Ubi: piracy rate on PC is at 95%
In a new interview, Ubisoft CEO Yves Guillemot has once again stressed how bad piracy on PC is. According to the man, 95% of all people playing the publisher’s games are playing them illegally. With about 5 to 7% of gamers who check out Free2Play games on PC actually doing microtransactions, the revenue for both are about the same.
“We want to develop the PC market quite a lot and F2P is really the way to do it. The advantage of F2P is that we can get revenue from countries where we couldn’t previously – places where our products were played but not bought. Now with F2P we gain revenue, which helps brands last longer.”
“On PC it’s only around five to seven per cent of the players who pay for F2P, but normally on PC it’s only about five to seven per cent who pay anyway, the rest is pirated”
“It’s around a 93-95 per cent piracy rate, so it ends up at about the same percentage. The revenue we get from the people who play is more long term, so we can continue to bring content.”
It seems that for PC, Ubisoft sees a growth in margin rather than revenue. Games can be sold digitally in more countries, they’re cheaper to distribute, and by re-using existing material they’re also a lot cheaper to produce.

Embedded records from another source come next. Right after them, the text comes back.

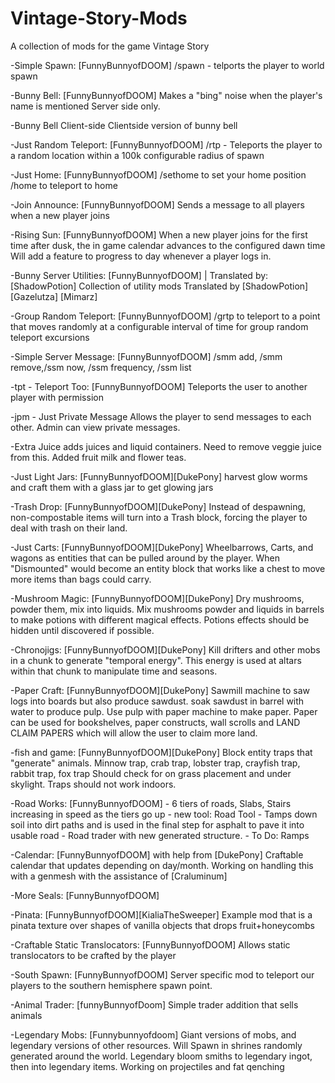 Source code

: # Vintage-Story-Mods
A collection of mods for the game Vintage Story

-Simple Spawn: [FunnyBunnyofDOOM]
  /spawn - telports the player to world spawn
  
-Bunny Bell: [FunnyBunnyofDOOM]
  Makes a "bing" noise when the player's name is mentioned
Server side only.

-Bunny Bell Client-side
	Clientside version of bunny bell
  
-Just Random Teleport: [FunnyBunnyofDOOM]
  /rtp - Teleports the player to a random location within a 100k configurable radius of spawn
  
-Just Home: [FunnyBunnyofDOOM]
  /sethome to set your home position /home to teleport to home
 
-Join Announce: [FunnyBunnyofDOOM]
  Sends a message to all players when a new player joins
  
-Rising Sun: [FunnyBunnyofDOOM]
  When a new player joins for the first time after dusk, the in game calendar advances to the configured dawn time
Will add a feature to progress to day whenever a player logs in. 

-Bunny Server Utilities: [FunnyBunnyofDOOM] | Translated by: [ShadowPotion]
  Collection of utility mods
  Translated by [ShadowPotion] [Gazelutza] [Mimarz]

-Group Random Teleport: [FunnyBunnyofDOOM]
    /grtp to teleport to a point that moves randomly at a configurable interval of time for group random teleport excursions
  
-Simple Server Message: [FunnyBunnyofDOOM]
	/smm add, /smm remove,/ssm now, /ssm frequency, /ssm list

-tpt - Teleport Too: [FunnyBunnyofDOOM]
	Teleports the user to another player with permission

-jpm - Just Private Message
	Allows the player to send messages to each other. Admin can view private messages.
	
-Extra Juice
	adds juices and liquid containers. Need to remove veggie juice from this. Added fruit milk and flower teas.

-Just Light Jars: [FunnyBunnyofDOOM][DukePony]
  harvest glow worms and craft them with a glass jar to get glowing jars  

-Trash Drop: [FunnyBunnyofDOOM][DukePony]
	Instead of despawning, non-compostable items will turn into a Trash block, forcing the player to deal with trash on their land.

-Just Carts: [FunnyBunnyofDOOM][DukePony]
	Wheelbarrows, Carts, and wagons as entities that can be pulled around by the player. When "Dismounted" would become an entity block that works like a chest to move more items than bags could carry. 

-Mushroom Magic: [FunnyBunnyofDOOM][DukePony]
	Dry mushrooms, powder them, mix into liquids. Mix mushrooms powder and liquids in barrels to make potions with different magical effects. Potions effects should be hidden until discovered if possible.

-Chronojigs: [FunnyBunnyofDOOM][DukePony]
	Kill drifters and other mobs in a chunk to generate "temporal energy". This energy is used at altars within that chunk to manipulate time and seasons. 

-Paper Craft: [FunnyBunnyofDOOM][DukePony]
	Sawmill machine to saw logs into boards but also produce sawdust. soak sawdust in barrel with water to produce pulp. Use pulp with paper machine to make paper. Paper can be used for bookshelves, paper constructs, wall scrolls and LAND CLAIM PAPERS which will allow the user to claim more land.

-fish and game: [FunnyBunnyofDOOM][DukePony]
        Block entity traps that "generate" animals. Minnow trap, crab trap, lobster trap, crayfish trap, rabbit trap, fox trap
        Should check for on grass placement and under skylight. Traps should not work indoors.
	
-Road Works: [FunnyBunnyofDOOM]
	- 6 tiers of roads, Slabs, Stairs increasing in speed as the tiers go up
	- new tool: Road Tool - Tamps down soil into dirt paths and is used in the final step for asphalt to pave it into usable road
	- Road trader with new generated structure.
	- To Do: Ramps
 
-Calendar: [FunnyBunnyofDOOM] with help from [DukePony]
	Craftable calendar that updates depending on day/month. Working on handling this with a genmesh with the assistance of [Craluminum]

-More Seals: [FunnyBunnyofDOOM]

-Pinata: [FunnyBunnyofDOOM][KialiaTheSweeper]
	Example mod that is a pinata texture over shapes of vanilla objects that drops fruit+honeycombs

-Craftable Static Translocators: [FunnyBunnyofDOOM]
	Allows static translocators to be crafted by the player
	
-South Spawn: [FunnyBunnyofDOOM]
	Server specific mod to teleport our players to the southern hemisphere spawn point.

-Animal Trader: [funnyBunnyofDoom]
        Simple trader addition that sells animals

-Legendary Mobs: [Funnybunnyofdoom]
	Giant versions of mobs, and legendary versions of other resources. Will Spawn in shrines randomly generated around the world. Legendary bloom smiths to legendary ingot, then into legendary items. Working on projectiles and fat qenching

“We also take content which we’ve developed in the past, graphics etc, and we can make cheaper games and improve them over time. What’s very important is that we change the content and make it a better fit to the customer as time goes on.”

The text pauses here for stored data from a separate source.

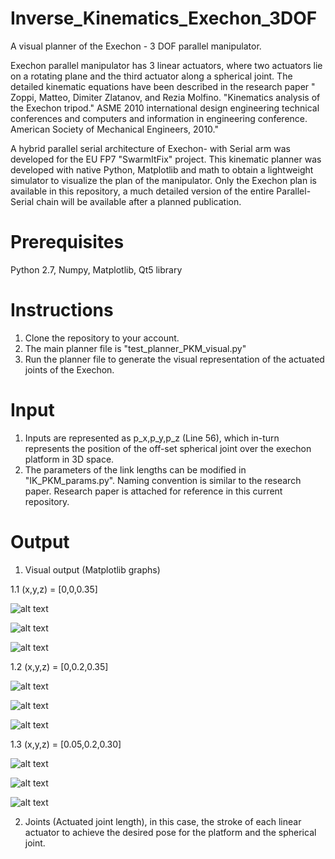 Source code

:# Inverse_Kinematics_Exechon_3DOF
A visual planner of the Exechon - 3 DOF parallel manipulator.

Exechon parallel manipulator has 3 linear actuators, where two actuators lie on a rotating plane and the third actuator along a spherical joint.
The detailed kinematic equations have been described in the research paper " Zoppi, Matteo, Dimiter Zlatanov, and Rezia Molfino. "Kinematics analysis of the Exechon tripod." ASME 2010 international design engineering technical conferences and computers and information in engineering conference. American Society of Mechanical Engineers, 2010."

A hybrid parallel serial architecture of Exechon- with Serial arm was developed for the EU FP7 "SwarmItFix" project. This kinematic planner was developed with native Python, Matplotlib and math to obtain a lightweight simulator to visualize the plan of the manipulator. Only the Exechon plan is available in this repository, a much detailed version of the entire Parallel-Serial chain will be available after a planned publication. 

# Prerequisites

Python 2.7, Numpy, Matplotlib, Qt5 library

# Instructions

1. Clone the repository to your account.
2. The main planner file is "test_planner_PKM_visual.py"
3. Run the planner file to generate the visual representation of the actuated joints of the Exechon.

# Input

1. Inputs are represented as p_x,p_y,p_z (Line 56), which in-turn represents the position of the off-set spherical joint over the exechon platform in 3D space.
2. The parameters of the link lengths can be modified in "IK_PKM_params.py". Naming convention is similar to the research paper. Research paper is attached for reference in this current repository.

# Output

1. Visual output (Matplotlib graphs)

1.1 (x,y,z) = [0,0,0.35]

![alt text](http://url/to/img.png)

![alt text](http://url/to/img.png)

![alt text](http://url/to/img.png)


1.2 (x,y,z) = [0,0.2,0.35]

![alt text](http://url/to/img.png)

![alt text](http://url/to/img.png)

![alt text](http://url/to/img.png)

1.3 (x,y,z) = [0.05,0.2,0.30]

![alt text](http://url/to/img.png)

![alt text](http://url/to/img.png)

![alt text](http://url/to/img.png)

2. Joints (Actuated joint length), in this case, the stroke of each linear actuator to achieve the desired pose for the platform and the spherical joint.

Although I do understand his points about free2play being cheaper to produce and distribute, the guy may also wonder why people might be pirating Ubisoft games so much. Many games are tailored for console, and when released on PC months later, suffer from consolitis. And then you get the added benefit of being able to enjoy Ubisoft’s “fantastic” DRM schemes, something pirated copies don’t have an issue with.
So all this reads: “we want to make games cheaper and improve our margin rather than actually invest in top quality titles that would sell millions of copies”. But you can’t really blame the guy, it’s a business strategy like any other and it’s up to customers to decide whether they want to go along with it or not.